Page 12 of Unlikely You

“Oh,” she said softly, pulling one of my book sleeves out of the basket. It was one of the simpler fabrics and just so happened to be yellow hexagons that might look like honeycomb. Of course.

“You’re really into the bee thing, aren’t you?” I said before I could consider if it was smart to talk to her like a regular person.

“What can I say? I love them.” She pulled her necklace forward which, you guessed it, had a bee charm.

“I’ll take this one,” she said, tapping it with one of those pink nails.

Was this a joke? Was she messing with me? I narrowed my eyes and then decided she was way too sweet for that. Way too nice. The earnestness just dripped off her. I had to get her away from me as soon as possible.

Normally I would have chatted with a customer as I processed the transaction, but I didn’t do that with her. I simply pointed at the tablet where she could swipe her card and didn’t ask her if she wanted a bag or to have a good day.

She declined the receipt and put her card back in her leather wallet (which had a bee stamped on the front) and gave me a smile as if I’d made her entire day.

“Thanks. I’ve been meaning to get one of these for ages. Have a great afternoon.” With that she flounced back to her table and I was left wondering what the actual hell had just happened.

Why donice people make me want to stab something?I sent to Melliferal later that night when I’d gotten home.

Every nice person? Or just certain nice people? Because that would be a lot of stabby thoughts to have on a daily basis.

I guess it’s just certain people that make me want to stab. And you know I don’t REALLY mean stab.

Joking about murder and fantasizing about it in detail were two different things. With someone online, you never knew exactly where they were coming from, so it was important to clarify for her that I didn’t actually mean stabbing.

I know.
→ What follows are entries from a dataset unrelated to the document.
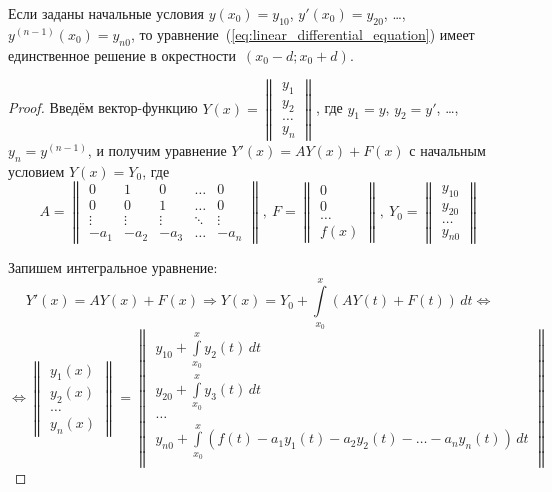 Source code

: \begin{theorem}
Если заданы начальные условия $y(x_0) = y_{10}$, $y'(x_0) = y_{20}$, \ldots, $y^{(n-1)}(x_0) = y_{n0}$, то уравнение~(\ref*{eq:linear_differential_equation}) имеет единственное решение в окрестности~$(x_0 - d; x_0 + d)$.
\end{theorem}
\begin{proof}
Введём вектор-функцию $Y(x) =
\begin{Vmatrix}
y_1 \\
y_2 \\
\ldots \\
y_n
\end{Vmatrix}$, где $y_1 = y$, $y_2 = y'$, \ldots, $y_n = y^{(n-1)}$,
и получим уравнение $Y'(x) = A Y(x) + F(x)$ с начальным условием $Y(x) = Y_0$, где
\begin{equation*}
A =
\begin{Vmatrix}
0 & 1 & 0 & \ldots & 0 \\
0 & 0 & 1 & \ldots & 0 \\
\vdots & \vdots & \vdots & \ddots & \vdots \\
-a_1 & -a_2 & -a_3 & \ldots & -a_n
\end{Vmatrix}, \
F =
\begin{Vmatrix}
0 \\
0 \\
\ldots \\
f(x)
\end{Vmatrix}, \
Y_0 =
\begin{Vmatrix}
y_{10} \\
y_{20} \\
\ldots \\
y_{n0}
\end{Vmatrix}
\end{equation*}

Запишем интегральное уравнение:
\begin{equation*}
Y'(x) = A Y(x) + F(x) \Rightarrow
Y(x) = Y_0 + \int\limits_{x_0}^x (A Y(t) + F(t))\,dt \Leftrightarrow
\end{equation*}
\begin{equation*}
\Leftrightarrow \begin{Vmatrix}
y_1(x) \\
y_2(x) \\
\ldots \\
y_n(x)
\end{Vmatrix} =
\begin{Vmatrix}
y_{10} + \int\limits_{x_0}^x y_2(t)\,dt \\
y_{20} + \int\limits_{x_0}^x y_3(t)\,dt \\
\ldots \\
y_{n0} + \int\limits_{x_0}^x (f(t) - a_1 y_1(t) - a_2 y_2(t) - \ldots - a_n y_n(t))\,dt \\
\end{Vmatrix}
\end{equation*}


\end{proof}
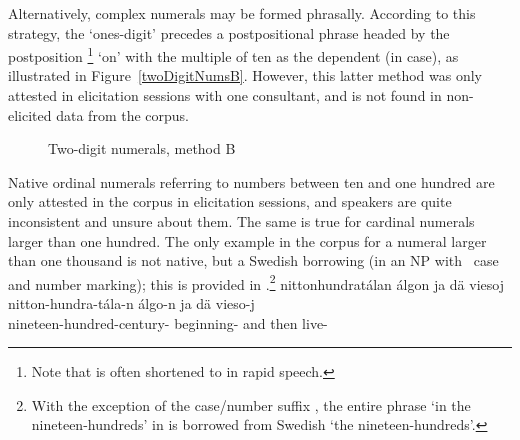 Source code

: Alternatively, complex numerals may be formed phrasally. According to this strategy, the ‘ones-digit’ precedes a postpositional phrase headed by the postposition \footnote{Note that  is often shortened to  in rapid speech.} 
‘on’ with the multiple of ten as the dependent  (in  case), as illustrated in Figure~\vref{twoDigitNumsB}. %
However, this latter method was only attested in elicitation sessions with one consultant, and is not found in non-elicited data from the corpus.
\begin{figure}[ht]\centering
{}
\caption{Two-digit numerals, method B}\label{twoDigitNumsB}
\end{figure}

Native ordinal numerals referring to numbers between ten and one hundred are only attested in the corpus in elicitation sessions, and speakers are quite inconsistent and unsure about them. 
The same is true for cardinal numerals larger than one hundred. %
The only example in the corpus for a numeral larger than one thousand is not native, but a Swedish borrowing (in an NP with \PS\ case and number marking); this is provided in .\footnote{With the exception of the case/number suffix , the entire phrase  ‘in the nineteen-hundreds’ in  is borrowed from Swedish  ‘the nineteen-hundreds’.}
\ea\label{complexNumEx4}
\glll	nittonhundratálan álgon ja dä viesoj\\
	nitton-hundra-tála-n álgo-n ja dä vieso-j\\
	nineteen-hundred-century- beginning- and then live-\\
	
\z


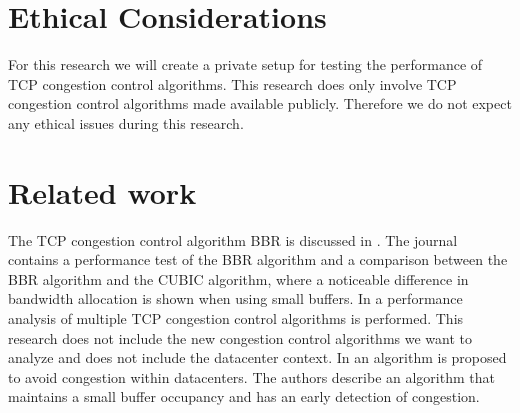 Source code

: \documentclass{article}
\begin{document}
\section{Ethical Considerations}

For this research we will create a private setup for testing the performance of
TCP congestion control algorithms. This research does only involve TCP
congestion control algorithms made available publicly. Therefore we do not
expect any ethical issues during this research.


\section{Related work}

The TCP congestion control algorithm BBR is discussed in \cite{bbr-congestion}.
The journal contains a performance test of the BBR algorithm and a comparison
between the BBR algorithm and the CUBIC algorithm, where a noticeable
difference in bandwidth allocation is shown when using small buffers. In
\cite{multiple-congestion} a performance analysis of multiple TCP congestion
control algorithms is performed. This research does not include the new
congestion control algorithms we want to analyze and does not include the
datacenter context. In \cite{dctcp-congestion-original} an algorithm is
proposed to avoid congestion within datacenters. The authors describe an
algorithm that maintains a small buffer occupancy and has an early detection of
congestion.

\printbibliography
\end{document}
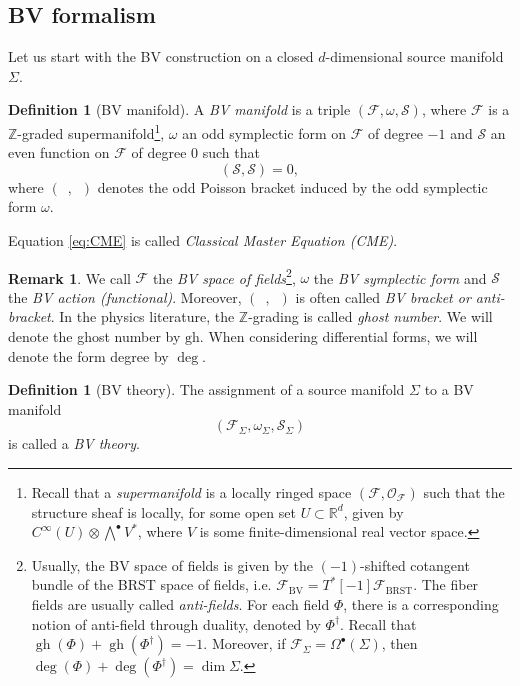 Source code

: \documentclass[11pt,colorinlistoftodos]{amsart}
\numberwithin{equation}{subsection}
\theoremstyle{plain}
\theoremstyle{definition}
\newtheorem{defn}[thm]{Definition}
\newtheorem{rem}[thm]{Remark}
\theoremstyle{remark}
\newcommand{\R}{\mathbb{R}}
\newcommand{\Z}{\mathbb{Z}}
\DeclareMathOperator{\gh}{gh}
\newcommand{\calS}{\mathcal{S}}
\newcommand{\calO}{\mathcal{O}}
\newcommand{\calF}{\mathcal{F}}
\begin{document}
\subsection{BV formalism}
\label{subsec:BV_formalism}
Let us start with the BV construction on a closed $d$-dimensional source manifold $\Sigma$. 
\begin{defn}[BV manifold]
A \emph{BV manifold} is a triple $(\calF,\omega,\calS)$, where  $\calF$ is a $\Z$-graded supermanifold\footnote{Recall that a \emph{supermanifold} is a locally ringed space $(\calF,\calO_\calF)$ such that the structure sheaf is locally, for some open set $U\subset \R^d$, given by $C^\infty(U)\otimes \bigwedge^\bullet V^*$, where $V$ is some finite-dimensional real vector space.}, $\omega$ an odd symplectic form on $\calF$ of degree $-1$ and $\calS$ an even function on $\calF$ of degree 0 such that 
\begin{equation}
\label{eq:CME}
(\calS,\calS)=0,
\end{equation}
where $(\enspace,\enspace)$ denotes the odd Poisson bracket induced by the odd symplectic form $\omega$.
\end{defn}
Equation \eqref{eq:CME} is called \emph{Classical Master Equation (CME)}.
\begin{rem}
We call $\calF$ the \emph{BV space of fields}\footnote{Usually, the BV space of fields is given by the $(-1)$-shifted cotangent bundle of the BRST space of fields, i.e. $\calF_{\mathrm{BV}}=T^*[-1]\calF_{\mathrm{BRST}}$. The fiber fields are usually called \emph{anti-fields}. For each field $\Phi$, there is a corresponding notion of anti-field through duality, denoted by $\Phi^\dagger$. Recall that $\gh(\Phi)+\gh(\Phi^\dagger)=-1$. Moreover, if $\calF_\Sigma=\Omega^\bullet(\Sigma)$, then $\deg(\Phi)+\deg(\Phi^\dagger)=\dim\Sigma$.}, $\omega$ the \emph{BV symplectic form} and $\calS$ the \emph{BV action (functional)}. Moreover, $(\enspace,\enspace)$ is often called \emph{BV bracket or anti-bracket}. In the physics literature, the $\Z$-grading is called \emph{ghost number}. We will denote the ghost number by $\mathrm{gh}$. When considering differential forms, we will denote the form degree by $\deg$. 
\end{rem}

\begin{defn}[BV theory]
The assignment of a source manifold $\Sigma$ to a BV manifold 
\[
(\calF_\Sigma,\omega_\Sigma,\calS_\Sigma)
\]
is called a \emph{BV theory}.
\end{defn}
\end{document}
You’re not really as mean and stabby as you want me to believe you are. I know we’re just internet friends, but I think I know you pretty well. Not details, but I know important things.

As much as I’d tried not to tell her personal details, she knew other things. For some reason it was easier to talk to a stranger on the internet about truly intimate things than speak to someone you’d known for years. There was no baggage, no history that might cloud the advice. I trusted Melliferal with more of myself than anyone else. I’d given her far too much already, but there was no putting all of that back in a box or pretending I hadn’t opened up to her.
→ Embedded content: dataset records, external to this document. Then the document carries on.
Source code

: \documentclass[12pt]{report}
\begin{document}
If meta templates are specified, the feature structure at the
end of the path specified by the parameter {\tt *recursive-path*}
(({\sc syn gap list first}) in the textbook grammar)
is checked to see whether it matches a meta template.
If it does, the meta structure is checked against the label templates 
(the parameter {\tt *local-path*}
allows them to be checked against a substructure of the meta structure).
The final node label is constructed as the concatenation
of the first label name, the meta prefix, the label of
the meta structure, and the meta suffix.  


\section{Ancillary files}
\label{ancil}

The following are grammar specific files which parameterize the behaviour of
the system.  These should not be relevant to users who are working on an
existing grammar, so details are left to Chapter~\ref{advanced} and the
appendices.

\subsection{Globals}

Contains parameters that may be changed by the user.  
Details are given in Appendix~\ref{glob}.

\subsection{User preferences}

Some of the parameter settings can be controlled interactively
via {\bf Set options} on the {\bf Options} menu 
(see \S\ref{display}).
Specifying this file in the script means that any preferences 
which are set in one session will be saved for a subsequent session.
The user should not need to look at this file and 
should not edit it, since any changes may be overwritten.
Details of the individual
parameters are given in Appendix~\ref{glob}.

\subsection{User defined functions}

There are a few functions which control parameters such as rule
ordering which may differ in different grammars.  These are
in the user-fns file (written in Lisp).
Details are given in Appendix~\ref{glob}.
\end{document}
As long as I didn’t share too many other personal details, I wouldn’t sink deeper. She wouldn’t get any more of me than what I’d already given.

You don’t really know me, Melliferal. And I don’t know you.I regretted the message the second I sent it.
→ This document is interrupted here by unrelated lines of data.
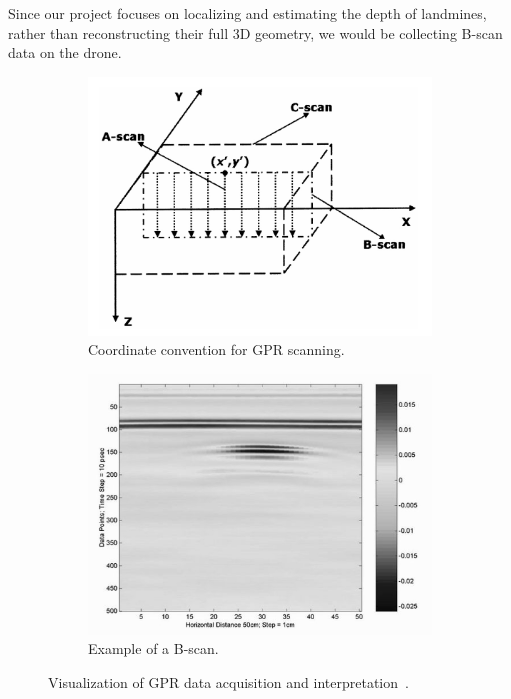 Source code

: Since our project focuses on localizing and estimating the depth of landmines, rather than reconstructing their full 3D geometry, we would be collecting B-scan data on the drone.

\begin{figure}[h!]
    \centering
    \begin{subfigure}[b]{0.48\linewidth}
        \centering
        \includegraphics[width=\linewidth]{figs/Huirui/gpr_coords.png}
        \caption{Coordinate convention for GPR scanning.}
        \label{fig:gpr_coords}
    \end{subfigure}
    \hfill
    \begin{subfigure}[b]{0.48\linewidth}
        \centering
        \includegraphics[width=\linewidth]{figs/Huirui/gpr_bscan.png}
        \caption{Example of a B-scan.}
        \label{fig:gpr_bscan}
    \end{subfigure}
    \caption{Visualization of GPR data acquisition and interpretation~\cite{paik2002image}.}
\end{figure}


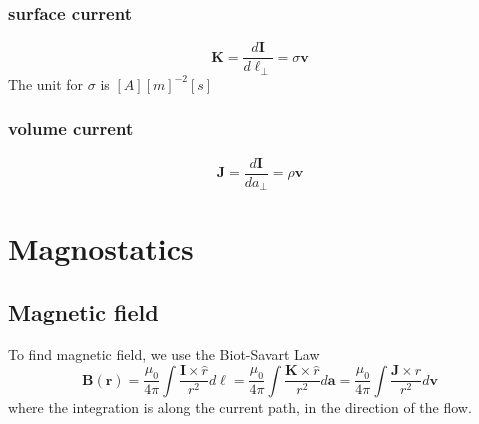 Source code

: \subsubsection{surface current}
\begin{equation}
    \mathbf{K}=\frac{d\mathbf{I}}{d\ell_\perp}=\sigma \mathbf{v}
\end{equation}
The unit for $\sigma$ is $[A][m]^{-2}[s]$
\subsubsection{volume current}
\begin{equation}
    \mathbf{J}=\frac{d\mathbf{I}}{da_\perp}=\rho \mathbf{v}
\end{equation}

\section{Magnostatics}
\subsection{Magnetic field}
To find magnetic field, we use the Biot-Savart Law
\begin{equation}
    \mathbf{B(r)}=\frac{\mu_0}{4\pi} \int \frac{\mathbf{I}\times \hat{r}}{r^2}d\ell=\frac{\mu_0}{4\pi} \int \frac{\mathbf{K}\times \hat{r}}{r^2}d\mathbf{a}=\frac{\mu_0}{4\pi}\int \frac{\mathbf{J}\times \hat{r}}{r^2}d\mathbf{v}
\end{equation}
where the integration is along the current path, in the direction of the flow.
I’m sorry. It’s just been a long day. I don’t think I should be talking to anyone right now.

There.

I waited for a response, but one didn’t come. Sighing, I set my phone down and went to check on my printing machines. I was working on a new set of stickers that I was really excited about. The designs were super cute, which was different than my usual more dramatic and darker style, but I wanted to have a range for my customers.

To be honest, I’d tried to channel Honey Holloway when I was designing them. She’d want cute, rounded shapes and fonts and bright colors. I hadn’t known how much she was truly into bees until today. I’d figured most of it was just because of the business, but it seemed like she was really into them. So I might have just finished a little bee sticker and was printing it out with the others.

It didn’t mean anything. She’d just given me an idea. I also had some flower stickers, so the bee went along with them. Besides, bees were popular. Lots of people liked them. Didn’t mean that I’d made the stickers just for her.

It didn’t meananything.

Melliferal didn’t get backto me until much later that night. As much as I knew it was my right to put up boundaries with her, I hadn’t needed to be such a bitch about it.

I wanted to apologize again, but I’d wanted to wait for her to reach out first to see if she was still interested in talking with me. Melliferal and I hadn’t really had that many disagreements in the past. There had been no need to. She’d backed off whenever I’d told her things were getting too personal for me.

I don’t know why, but I wanted you to see this.The message was attached to a video of a little girl sitting beside a fence with an accordion. An adult (probably a parent) encouraged her to play, so she did. Within moments, cows started appearing in the background, as if drawn by the music.

It was adorable and silly and made me smile.

Thanks, I did need to see that. Sorry about snapping at you earlier.

It’s okay. I’m used to you being a little bit prickly. I can handle it.

She was always like that. Always smoothing over my rough edges and saying she would take me as I was.

Well, the parts of me she knew. Melliferal would never know all of me.